TASK INSTRUCTIONS
Your answer must be the lines from the first one in the material through the line with "## Day 2--June 27, Tuesday", retyped exactly and with no pictures.

DATA SUPPLIED
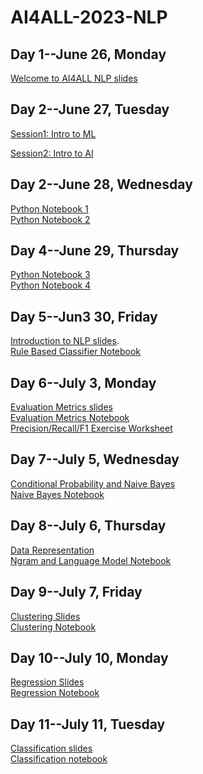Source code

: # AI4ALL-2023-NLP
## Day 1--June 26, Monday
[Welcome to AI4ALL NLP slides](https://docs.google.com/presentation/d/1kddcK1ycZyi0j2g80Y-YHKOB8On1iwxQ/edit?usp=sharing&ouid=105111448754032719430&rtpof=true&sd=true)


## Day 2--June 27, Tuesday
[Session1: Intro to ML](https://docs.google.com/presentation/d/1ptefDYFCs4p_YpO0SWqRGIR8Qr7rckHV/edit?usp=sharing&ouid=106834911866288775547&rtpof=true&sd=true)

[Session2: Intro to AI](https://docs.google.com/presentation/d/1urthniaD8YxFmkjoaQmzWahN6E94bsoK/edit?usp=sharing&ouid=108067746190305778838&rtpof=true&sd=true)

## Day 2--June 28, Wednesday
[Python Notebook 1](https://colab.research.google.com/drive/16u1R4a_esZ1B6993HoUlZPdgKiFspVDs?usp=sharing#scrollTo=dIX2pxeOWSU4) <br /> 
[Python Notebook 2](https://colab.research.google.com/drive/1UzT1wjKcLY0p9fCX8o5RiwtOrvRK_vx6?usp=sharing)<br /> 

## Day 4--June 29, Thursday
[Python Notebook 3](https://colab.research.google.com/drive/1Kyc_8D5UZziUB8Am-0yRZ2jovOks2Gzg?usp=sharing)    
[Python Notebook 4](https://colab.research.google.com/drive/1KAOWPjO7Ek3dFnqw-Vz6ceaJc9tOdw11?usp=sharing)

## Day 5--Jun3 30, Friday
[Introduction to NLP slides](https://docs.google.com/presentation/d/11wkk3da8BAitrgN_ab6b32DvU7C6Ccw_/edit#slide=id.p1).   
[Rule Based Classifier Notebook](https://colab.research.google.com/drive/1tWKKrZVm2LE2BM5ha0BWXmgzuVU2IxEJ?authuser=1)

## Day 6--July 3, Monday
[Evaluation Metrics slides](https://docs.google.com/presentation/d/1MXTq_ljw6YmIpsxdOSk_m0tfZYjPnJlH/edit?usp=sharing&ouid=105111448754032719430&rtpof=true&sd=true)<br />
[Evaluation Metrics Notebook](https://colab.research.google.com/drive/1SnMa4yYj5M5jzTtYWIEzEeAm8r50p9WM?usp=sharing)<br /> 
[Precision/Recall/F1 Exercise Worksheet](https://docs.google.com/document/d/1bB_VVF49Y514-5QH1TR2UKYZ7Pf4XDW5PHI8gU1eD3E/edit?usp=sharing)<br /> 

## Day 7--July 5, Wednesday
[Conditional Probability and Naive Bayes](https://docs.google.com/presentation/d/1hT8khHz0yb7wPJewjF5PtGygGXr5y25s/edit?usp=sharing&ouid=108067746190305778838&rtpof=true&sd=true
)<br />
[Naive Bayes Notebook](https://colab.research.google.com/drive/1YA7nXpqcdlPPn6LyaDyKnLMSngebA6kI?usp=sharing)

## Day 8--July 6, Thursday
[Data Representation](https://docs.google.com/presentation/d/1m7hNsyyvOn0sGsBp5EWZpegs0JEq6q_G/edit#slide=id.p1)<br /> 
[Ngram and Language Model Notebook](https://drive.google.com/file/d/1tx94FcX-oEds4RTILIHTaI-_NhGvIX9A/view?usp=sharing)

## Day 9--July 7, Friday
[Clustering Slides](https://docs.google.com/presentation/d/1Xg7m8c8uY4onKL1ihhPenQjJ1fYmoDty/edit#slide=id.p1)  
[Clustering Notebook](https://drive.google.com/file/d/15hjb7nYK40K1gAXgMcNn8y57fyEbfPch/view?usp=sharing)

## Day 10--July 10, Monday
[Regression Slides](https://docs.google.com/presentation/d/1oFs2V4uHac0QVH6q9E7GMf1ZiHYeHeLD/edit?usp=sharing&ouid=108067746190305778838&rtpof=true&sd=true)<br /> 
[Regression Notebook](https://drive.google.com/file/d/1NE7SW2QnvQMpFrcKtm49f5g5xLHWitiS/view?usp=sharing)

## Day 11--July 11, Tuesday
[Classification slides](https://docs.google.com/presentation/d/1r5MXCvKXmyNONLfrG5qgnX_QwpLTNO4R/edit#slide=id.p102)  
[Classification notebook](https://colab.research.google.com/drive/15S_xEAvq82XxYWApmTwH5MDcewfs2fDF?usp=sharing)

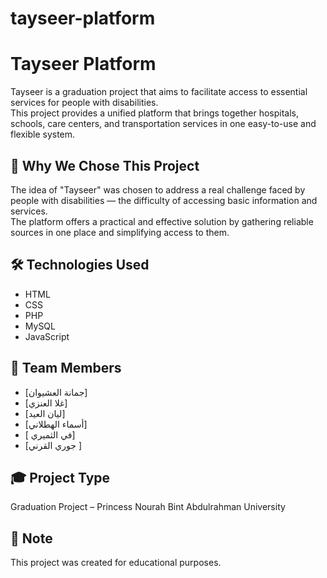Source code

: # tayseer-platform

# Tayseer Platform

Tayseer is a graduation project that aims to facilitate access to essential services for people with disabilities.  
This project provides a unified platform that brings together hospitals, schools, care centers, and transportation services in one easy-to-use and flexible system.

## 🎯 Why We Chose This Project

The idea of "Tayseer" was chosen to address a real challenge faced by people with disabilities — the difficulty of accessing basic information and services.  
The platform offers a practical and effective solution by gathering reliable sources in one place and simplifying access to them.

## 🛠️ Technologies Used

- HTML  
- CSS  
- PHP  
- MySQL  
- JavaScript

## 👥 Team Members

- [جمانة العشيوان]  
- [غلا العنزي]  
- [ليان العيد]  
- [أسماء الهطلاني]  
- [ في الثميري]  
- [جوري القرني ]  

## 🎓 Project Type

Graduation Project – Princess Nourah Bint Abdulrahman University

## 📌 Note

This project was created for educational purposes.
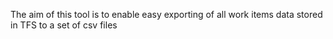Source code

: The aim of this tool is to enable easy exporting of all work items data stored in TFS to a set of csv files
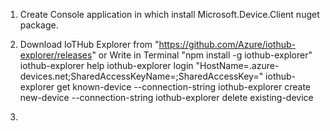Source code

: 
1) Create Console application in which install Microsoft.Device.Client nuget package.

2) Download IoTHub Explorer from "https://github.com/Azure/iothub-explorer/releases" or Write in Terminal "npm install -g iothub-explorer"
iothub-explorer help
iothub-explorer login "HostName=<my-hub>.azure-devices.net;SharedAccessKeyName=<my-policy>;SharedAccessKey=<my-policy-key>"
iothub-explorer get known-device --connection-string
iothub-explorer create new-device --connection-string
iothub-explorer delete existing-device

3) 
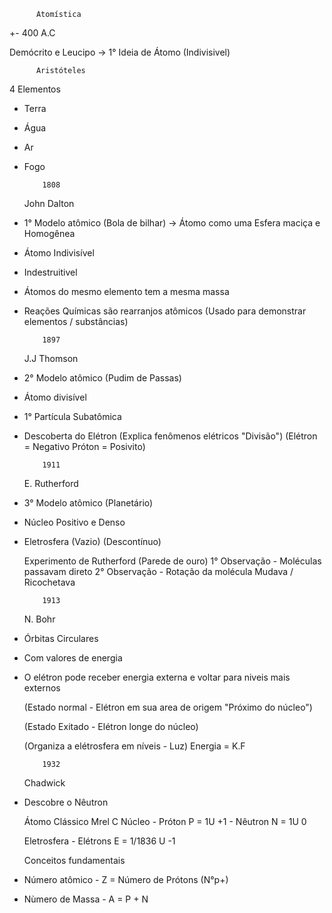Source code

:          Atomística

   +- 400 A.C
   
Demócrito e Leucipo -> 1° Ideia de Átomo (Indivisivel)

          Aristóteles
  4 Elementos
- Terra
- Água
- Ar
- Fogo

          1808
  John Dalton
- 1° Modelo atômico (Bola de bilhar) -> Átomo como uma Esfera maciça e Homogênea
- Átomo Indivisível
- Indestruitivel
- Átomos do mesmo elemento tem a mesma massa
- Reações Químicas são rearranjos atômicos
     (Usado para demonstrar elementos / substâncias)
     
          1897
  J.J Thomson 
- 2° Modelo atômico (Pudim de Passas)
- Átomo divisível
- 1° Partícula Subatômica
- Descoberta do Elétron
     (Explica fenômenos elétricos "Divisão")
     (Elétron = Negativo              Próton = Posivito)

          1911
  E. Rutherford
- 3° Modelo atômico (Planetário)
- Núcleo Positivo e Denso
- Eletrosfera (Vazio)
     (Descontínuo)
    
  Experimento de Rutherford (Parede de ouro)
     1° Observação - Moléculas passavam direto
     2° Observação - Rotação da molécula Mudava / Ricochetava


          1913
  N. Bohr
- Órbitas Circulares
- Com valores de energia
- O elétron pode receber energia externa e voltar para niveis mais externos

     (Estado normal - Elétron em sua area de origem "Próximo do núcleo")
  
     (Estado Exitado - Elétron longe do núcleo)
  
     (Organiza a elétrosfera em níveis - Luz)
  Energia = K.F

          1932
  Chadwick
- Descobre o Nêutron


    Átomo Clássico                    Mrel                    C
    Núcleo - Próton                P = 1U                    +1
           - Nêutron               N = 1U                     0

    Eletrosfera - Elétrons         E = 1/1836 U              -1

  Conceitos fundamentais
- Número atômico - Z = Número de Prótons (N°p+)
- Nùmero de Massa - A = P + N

TASK SOLUTION
Source code

: # AI4ALL-2023-NLP
## Day 1--June 26, Monday
[Welcome to AI4ALL NLP slides](https://docs.google.com/presentation/d/1kddcK1ycZyi0j2g80Y-YHKOB8On1iwxQ/edit?usp=sharing&ouid=105111448754032719430&rtpof=true&sd=true)


## Day 2--June 27, Tuesday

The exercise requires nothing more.